The Unrecorded Life is Not Worth Living
It has never been easier to record your daily activities. The data is all well and good, but the real value comes from visualizing it. Why visualize your mundane, boring life? Because it helps you track what you are doing, and provides motivation to get your ass to the gym.
For a little over a month now, I've been carrying a Fitbit around with me. It records how much I move around during the day, and how often I wake up at night. It's unobtrusive and easy: I don't have to do anything, the data gets uploaded to the Fitbit servers wirelessly and automatically, so I can look at it at my leisure.
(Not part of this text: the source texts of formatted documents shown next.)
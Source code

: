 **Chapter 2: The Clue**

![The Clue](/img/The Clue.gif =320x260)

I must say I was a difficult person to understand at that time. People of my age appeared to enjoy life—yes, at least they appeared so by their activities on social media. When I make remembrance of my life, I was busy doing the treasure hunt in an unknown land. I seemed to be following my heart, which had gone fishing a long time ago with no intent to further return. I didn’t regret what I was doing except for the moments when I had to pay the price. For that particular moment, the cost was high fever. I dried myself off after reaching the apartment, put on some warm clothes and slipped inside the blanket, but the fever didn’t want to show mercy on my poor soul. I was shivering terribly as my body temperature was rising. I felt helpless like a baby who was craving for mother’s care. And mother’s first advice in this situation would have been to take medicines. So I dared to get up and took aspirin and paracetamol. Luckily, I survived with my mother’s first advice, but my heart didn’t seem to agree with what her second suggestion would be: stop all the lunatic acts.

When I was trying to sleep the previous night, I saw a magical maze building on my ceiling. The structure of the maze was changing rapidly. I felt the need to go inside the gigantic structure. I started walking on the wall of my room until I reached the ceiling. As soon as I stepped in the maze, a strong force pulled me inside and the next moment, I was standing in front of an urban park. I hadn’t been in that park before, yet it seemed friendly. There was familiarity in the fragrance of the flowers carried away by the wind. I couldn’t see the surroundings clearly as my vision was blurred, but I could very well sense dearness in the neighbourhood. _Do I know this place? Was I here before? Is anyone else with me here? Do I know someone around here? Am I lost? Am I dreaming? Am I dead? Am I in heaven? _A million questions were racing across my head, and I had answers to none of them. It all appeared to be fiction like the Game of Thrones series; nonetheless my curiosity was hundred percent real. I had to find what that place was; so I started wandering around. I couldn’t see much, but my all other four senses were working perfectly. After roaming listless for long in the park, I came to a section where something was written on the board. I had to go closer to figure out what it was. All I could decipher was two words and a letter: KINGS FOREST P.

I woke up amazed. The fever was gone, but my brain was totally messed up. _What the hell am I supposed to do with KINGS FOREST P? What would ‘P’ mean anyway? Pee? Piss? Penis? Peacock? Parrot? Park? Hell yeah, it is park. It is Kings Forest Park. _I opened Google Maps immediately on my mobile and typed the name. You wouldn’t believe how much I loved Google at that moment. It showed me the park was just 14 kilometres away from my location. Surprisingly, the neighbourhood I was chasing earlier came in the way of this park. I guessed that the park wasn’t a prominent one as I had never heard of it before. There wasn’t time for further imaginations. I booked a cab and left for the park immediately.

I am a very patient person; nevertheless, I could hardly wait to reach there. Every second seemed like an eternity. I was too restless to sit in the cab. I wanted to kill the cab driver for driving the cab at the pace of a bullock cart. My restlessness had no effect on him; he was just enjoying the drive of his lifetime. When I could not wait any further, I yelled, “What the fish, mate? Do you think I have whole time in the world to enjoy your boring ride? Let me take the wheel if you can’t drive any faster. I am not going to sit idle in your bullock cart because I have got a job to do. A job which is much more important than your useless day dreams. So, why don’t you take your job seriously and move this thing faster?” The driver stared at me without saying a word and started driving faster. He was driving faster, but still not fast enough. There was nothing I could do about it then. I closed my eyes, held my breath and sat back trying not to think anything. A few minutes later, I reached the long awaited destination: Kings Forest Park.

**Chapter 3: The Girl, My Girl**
The only thing I have to remember is to charge it once a week or so.
The Fitbit is basically a step counter with an Internet connection. It records the number of steps taken every minute, and can store up to a week of detailed data (and up to a month of summary data). It's simple, small, and unobtrusive.
It shows me my daily activity in two ways: on its built-in display and on the Fitbit website. The display on the Fitbit shows you the number of steps taken that day, calories burned, and distance traveled. It also has what they call an "avatar," a flower that grows with activity. As silly as it sounds, that flower is a surprisingly satisfying reward after a workout or just running around all day.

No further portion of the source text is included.